The difference is that the Gregory Peck character, a magazine writer, chooses to pose as Jewish in order to expose the bigotry that used to remind some people of Nazi Germany. As for Lawrence, he has Jewishness thrust upon him. And he's not above trying to extricate himself from its grip. When his next-door neighbor (the newly christened Meat Loaf Aday), a foot soldier in an outfit called the Union Crusaders, seeks his support, Lawrence goes along to get along, which involves putting pressure on a storekeeper named Finkelstein (David Paymer) to move his operation elsewhere. Then Laura Dern's Gertrude reenters the picture. Blond and glamorous in a Brooklyn kind of way, Gertrude often gets mistaken for Jewish, although only those doing the mistaking could explain why. Early on in the movie, Lawrence refuses her a job on that basis. They subsequently make amends and, as unlikely as it might seem, marry. And for the Union Crusaders, blind with hatred, that's the final straw.
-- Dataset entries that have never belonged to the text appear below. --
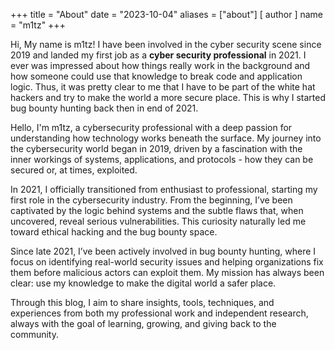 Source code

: +++
title = "About"
date = "2023-10-04"
aliases = ["about"]
[ author ]
  name = "m1tz"
+++

Hi, My name is m1tz! I have been involved in the cyber security scene since 2019 and landed my first job as a **cyber security professional** in 2021. I ever was impressed about how things really work in the background and how someone could use that knowledge to break code and application logic. Thus, it was pretty clear to me that I have to be part of the white hat hackers and try to make the world a more secure place. This is why I started bug bounty hunting back then in end of 2021.

Hello, I'm m1tz, a cybersecurity professional with a deep passion for understanding how technology works beneath the surface. My journey into the cybersecurity world began in 2019, driven by a fascination with the inner workings of systems, applications, and protocols - how they can be secured or, at times, exploited.

In 2021, I officially transitioned from enthusiast to professional, starting my first role in the cybersecurity industry. From the beginning, I’ve been captivated by the logic behind systems and the subtle flaws that, when uncovered, reveal serious vulnerabilities. This curiosity naturally led me toward ethical hacking and the bug bounty space.

Since late 2021, I’ve been actively involved in bug bounty hunting, where I focus on identifying real-world security issues and helping organizations fix them before malicious actors can exploit them. My mission has always been clear: use my knowledge to make the digital world a safer place.

Through this blog, I aim to share insights, tools, techniques, and experiences from both my professional work and independent research, always with the goal of learning, growing, and giving back to the community. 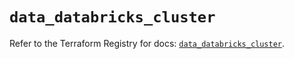 # `data_databricks_cluster`

Refer to the Terraform Registry for docs: [`data_databricks_cluster`](https://registry.terraform.io/providers/databricks/databricks/1.85.0/docs/data-sources/cluster).
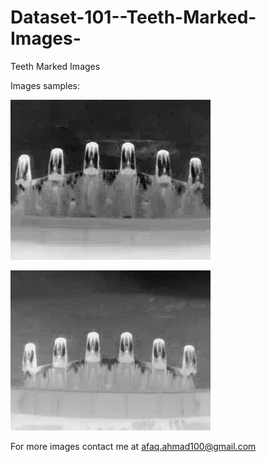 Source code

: # Dataset-101--Teeth-Marked-Images-
Teeth Marked Images 

Images samples:

![image sample 1](images/1.jpg)


![image sample 2](/images/scene05483.jpg)

For more images contact me at [afaq.ahmad100@gmail.com](afaq.ahmad100@gmail.com)
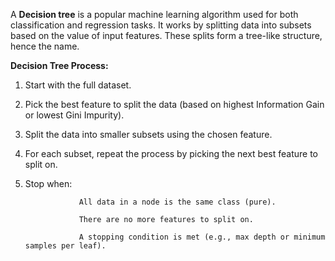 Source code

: A **Decision tree** is a popular machine learning algorithm used for both classification and regression tasks. 
It works by splitting data into subsets based on the value of input features.
These splits form a tree-like structure, hence the name.

**Decision Tree Process:**

1. Start with the full dataset.

2. Pick the best feature to split the data (based on highest Information Gain or lowest Gini Impurity).

3. Split the data into smaller subsets using the chosen feature.

4. For each subset, repeat the process by picking the next best feature to split on.

5. Stop when:

                   All data in a node is the same class (pure).

                   There are no more features to split on.

                   A stopping condition is met (e.g., max depth or minimum samples per leaf).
Blindness and sight get quite a metaphorical workout in Focus, from the title, which strikes me as blurry (focus on what?), to the early close-up of Lawrence's eye pupils, which become dimmer and dimmer until they're finally snuffed out altogether. If the eyes are the window to the soul, then Lawrence's eyeglasses are his window to the world; they help him see things the way they are. And this optometry-is-destiny subtext might be a little much if Slavin didn't keep his own eye on the story's pulpish underpinnings. Kafka's The Metamorphosis as retold by Rod Serling, Focus bangs away at its Jews-are-us theme, but Slavin does a nice job of riding the line between realism and absurdism. "Nobody makes a Jew out of me and gets away with it," Dern's Gertrude says at one point, and only in this movie's topsy-turvy world would a line like that seem both offensive and strangely liberating.